Soo-Min Kim, Deepak Ravichandran and advisor Eduard Hovy pitted their systems for information retrieval and natural language processing against those of some 34 other competitors in the competition sponsored by the National Institute for Standards and Technology (NIST).
The challenge was to scan the text of news stories and identify sentences that either offered opinions or described events. The competitors were given 26 topics (such as abortion or drugs)and told to extract the target data from 50 newspaper articles in each topic.
Kim designed her program to read the texts on a given topic (e.g. “abortion”), read through each text sentence by sentence and output either Yes (= opinion-bearing) or No (not).
Ravichandran constructed his program to identify sentences that contained events relevant to a given topic. In this case, the topic was an earthquake in Afghanistan, and the program was set to read each sentence and identify whether it did or did not contain other events relevant to the event.
The output of the competitors’ programs was then scored on precision – should each Yes answer have been designated as such – and recall – how many of the full set of correct Yes answers were logged. These scores were then measured against a human-scored read of each text.
“In both cases, the technology will form part of future QA systems, which is the direction in which Web search engines are involving,” says Hovy.

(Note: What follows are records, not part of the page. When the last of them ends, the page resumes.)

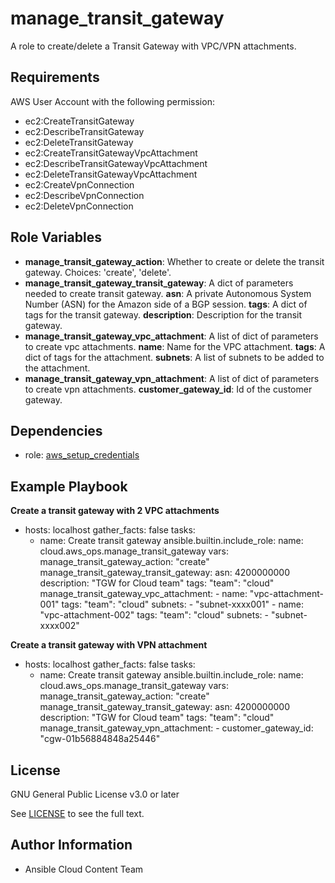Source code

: manage_transit_gateway
==================

A role to create/delete a Transit Gateway with VPC/VPN attachments.

Requirements
------------

AWS User Account with the following permission:

* ec2:CreateTransitGateway
* ec2:DescribeTransitGateway
* ec2:DeleteTransitGateway
* ec2:CreateTransitGatewayVpcAttachment
* ec2:DescribeTransitGatewayVpcAttachment
* ec2:DeleteTransitGatewayVpcAttachment
* ec2:CreateVpnConnection
* ec2:DescribeVpnConnection
* ec2:DeleteVpnConnection

Role Variables
--------------

* **manage_transit_gateway_action**: Whether to create or delete the transit gateway. Choices: 'create', 'delete'.
* **manage_transit_gateway_transit_gateway**: A dict of parameters needed to create transit gateway.
    **asn**: A private Autonomous System Number (ASN) for the Amazon side of a BGP session.
    **tags**: A dict of tags for the transit gateway.
    **description**: Description for the transit gateway.
* **manage_transit_gateway_vpc_attachment**: A list of dict of parameters to create vpc attachments.
    **name**: Name for the VPC attachment.
    **tags**: A dict of tags for the attachment.
    **subnets**: A list of subnets to be added to the attachment.
* **manage_transit_gateway_vpn_attachment**: A list of dict of parameters to create vpn attachments.
    **customer_gateway_id**: Id of the customer gateway.

Dependencies
------------

- role: [aws_setup_credentials](../aws_setup_credentials/README.md)

Example Playbook
----------------
**Create a transit gateway with 2 VPC attachments**

- hosts: localhost
  gather_facts: false
  tasks:
    - name: Create transit gateway
      ansible.builtin.include_role:
        name: cloud.aws_ops.manage_transit_gateway
      vars:
        manage_transit_gateway_action: "create"
        manage_transit_gateway_transit_gateway:
            asn: 4200000000
            description: "TGW for Cloud team"
            tags:
              "team": "cloud"
        manage_transit_gateway_vpc_attachment:
            - name: "vpc-attachment-001"
              tags:
                "team": "cloud"
              subnets:
                - "subnet-xxxx001"
            - name: "vpc-attachment-002"
              tags:
                "team": "cloud"
              subnets:
                - "subnet-xxxx002"


**Create a transit gateway with  VPN attachment**

- hosts: localhost
  gather_facts: false
  tasks:
    - name: Create transit gateway
      ansible.builtin.include_role:
        name: cloud.aws_ops.manage_transit_gateway
      vars:
        manage_transit_gateway_action: "create"
        manage_transit_gateway_transit_gateway:
          asn: 4200000000
          description: "TGW for Cloud team"
          tags:
            "team": "cloud"
        manage_transit_gateway_vpn_attachment:
          - customer_gateway_id: "cgw-01b56884848a25446"

License
-------

GNU General Public License v3.0 or later

See [LICENSE](../../LICENSE) to see the full text.

Author Information
------------------

- Ansible Cloud Content Team
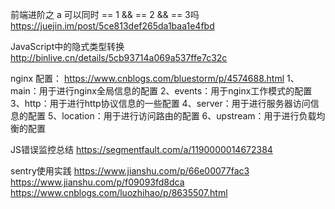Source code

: 

前端进阶之 a 可以同时 == 1 && == 2 && == 3吗
https://juejin.im/post/5ce813def265da1baa1e4fbd


JavaScript中的隐式类型转换
http://binlive.cn/details/5cb93714a069a537ffe7c32c


nginx 配置：
https://www.cnblogs.com/bluestorm/p/4574688.html
1、main：用于进行nginx全局信息的配置
2、events：用于nginx工作模式的配置
3、http：用于进行http协议信息的一些配置
4、server：用于进行服务器访问信息的配置
5、location：用于进行访问路由的配置
6、upstream：用于进行负载均衡的配置


JS错误监控总结
https://segmentfault.com/a/1190000014672384

sentry使用实践
https://www.jianshu.com/p/66e00077fac3
https://www.jianshu.com/p/f09093fd8dca
https://www.cnblogs.com/luozhihao/p/8635507.html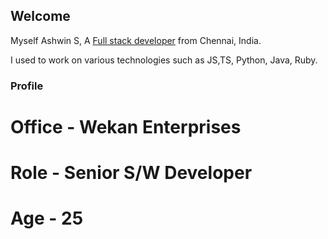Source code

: ## Welcome 

Myself Ashwin S, A [Full stack developer](https://www.instagram.com/ashwinachu10) from Chennai, India. 

I used to work on various technologies such as JS,TS, Python, Java, Ruby.


### Profile

# Office - Wekan Enterprises
# Role - Senior S/W Developer
# Age - 25

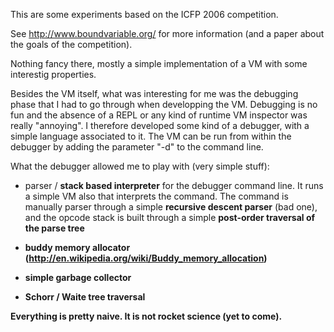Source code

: This are some experiments based on the ICFP 2006 competition.

See http://www.boundvariable.org/ for more information (and a paper about
the goals of the competition).

Nothing fancy there, mostly a simple implementation of a VM with some
interestig properties.

Besides the VM itself, what was interesting for me was the debugging phase
that I had to go through when developping the VM. Debugging is no fun and the
absence of a REPL or any kind of runtime VM inspector was really "annoying".
I therefore developed some kind of a debugger, with a simple language associated
to it. The VM can be run from within the debugger by adding the parameter "-d"
to the command line.

What the debugger allowed me to play with (very simple stuff):

* parser / <b>stack based interpreter</b> for the debugger command line. It runs a simple
     VM also that interprets the command. The command is manually parser through
     a simple <b>recursive descent parser</b> (bad one), and the opcode stack is built
     through a simple <b>post-order traversal of the parse tree</d>

* <b>buddy memory</b> allocator (http://en.wikipedia.org/wiki/Buddy_memory_allocation)

* simple garbage collector

* <b>Schorr / Waite</b> tree traversal

Everything is pretty naive. It is not rocket science (yet to come).



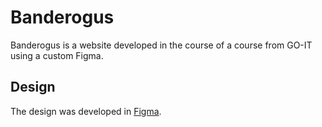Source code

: # Banderogus
Banderogus is a website developed in the course of a course from GO-IT using a custom Figma.
## Design
The design was developed in [Figma](https://www.figma.com/file/ny6rwnPVtutVpM4fYQyeKw/Design?type=design&node-id=0%3A1&t=OuA6yWcQDce3w2qM-1).
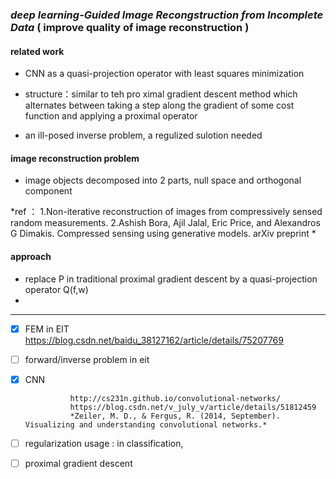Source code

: 
### *deep learning-Guided Image Recongstruction from Incomplete Data* ( improve quality of image reconstruction )

#### related work
- CNN as a quasi-projection operator with least squares minimization 

- structure：similar to teh pro ximal gradient descent method which alternates between taking a step along the gradient of some cost function and applying a proximal operator

- an ill-posed inverse problem, a regulized sulotion needed


#### image reconstruction problem

- image objects decomposed into 2 parts, null space and orthogonal component


 *ref ：
 1.Non-iterative reconstruction of images from compressively sensed random measurements.
 2.Ashish Bora, Ajil Jalal, Eric Price, and Alexandros G Dimakis. Compressed sensing using generative models. arXiv preprint
 * 
 
 
 #### approach
 - replace P in traditional  proximal gradient descent by a quasi-projection operator Q(f,w)
 -
 
 ---
 
 - [x] FEM in EIT https://blog.csdn.net/baidu_38127162/article/details/75207769
 - [ ] forward/inverse problem in eit
 - [X] CNN
         
                 http://cs231n.github.io/convolutional-networks/
                 https://blog.csdn.net/v_july_v/article/details/51812459
                 *Zeiler, M. D., & Fergus, R. (2014, September). Visualizing and understanding convolutional networks.*

 
 
 - [ ] regularization
   usage : in classification,
 
 - [ ] proximal gradient descent
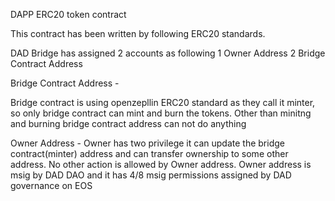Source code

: DAPP ERC20 token contract

This contract has been written by following ERC20 standards. 

DAD Bridge has assigned 2 accounts as following
1 Owner Address
2 Bridge Contract Address
 
Bridge Contract Address - 

Bridge contract is using openzepllin ERC20 standard as they call it minter,
so only bridge contract can mint and burn the tokens. Other than minitng and burning bridge contract address can not do anything
 
Owner Address - 
Owner has two privilege it can update the bridge contract(minter) address and can transfer ownership to some other address. No other action is allowed by Owner address. Owner address is msig by DAD DAO and it has 4/8 msig permissions assigned by DAD governance on EOS
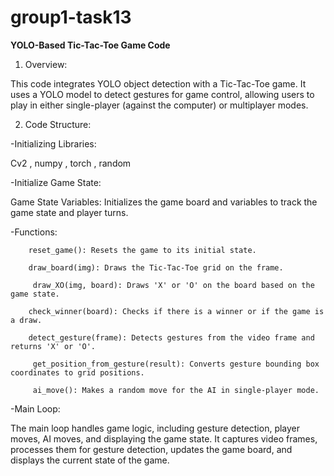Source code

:# group1-task13
**YOLO-Based Tic-Tac-Toe Game Code**

1. Overview:

This code integrates YOLO object detection with a Tic-Tac-Toe game. It uses a YOLO model to detect gestures for game control, allowing users to play in either single-player (against the computer) or multiplayer modes.

2. Code Structure:

-Initializing Libraries:

Cv2 , numpy , torch , random

-Initialize Game State:

Game State Variables: Initializes the game board and variables to track the game state and player turns.

-Functions: 

        reset_game(): Resets the game to its initial state.
        
        draw_board(img): Draws the Tic-Tac-Toe grid on the frame.
        
         draw_XO(img, board): Draws 'X' or 'O' on the board based on the game state.
         
        check_winner(board): Checks if there is a winner or if the game is a draw.
        
        detect_gesture(frame): Detects gestures from the video frame and returns 'X' or 'O'.
        
         get_position_from_gesture(result): Converts gesture bounding box coordinates to grid positions.
         
         ai_move(): Makes a random move for the AI in single-player mode.
         
-Main Loop:

The main loop handles game logic, including gesture detection, player moves, AI moves, and displaying the game state. It captures video frames, processes them for gesture detection, updates the game board, and displays the current state of the game.

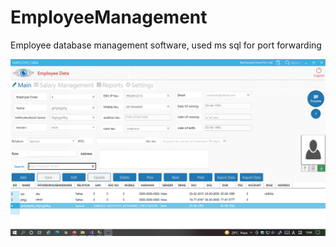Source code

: # EmployeeManagement
 Employee database management software, used ms sql for port forwarding
 
 ![1](https://github.com/shubdragon/Employee-Management-System/blob/main/Screenshot/1.png)
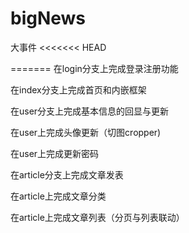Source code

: # bigNews
大事件
<<<<<<< HEAD

=======
在login分支上完成登录注册功能

在index分支上完成首页和内嵌框架

在user分支上完成基本信息的回显与更新

在user上完成头像更新（切图cropper)

在user上完成更新密码

在article分支上完成文章发表

在article上完成文章分类

在article上完成文章列表（分页与列表联动）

If you ask Google today, ‘Who likes Al Qaeda?’ all you get is a list of documents about Al Qaeda – it has no idea about like or dislike or opinions in general,” he says. “Soo-Min’s system will help give you real answers.
Similarly, Deepak’s will help answer questions like ‘What happened after the earthquake?’ or ‘Tell me about Einstein’s life in Berne.’ The QA system needs to know what constitutes an event.”
Published on December 11th, 2003
Last updated on August 9th, 2021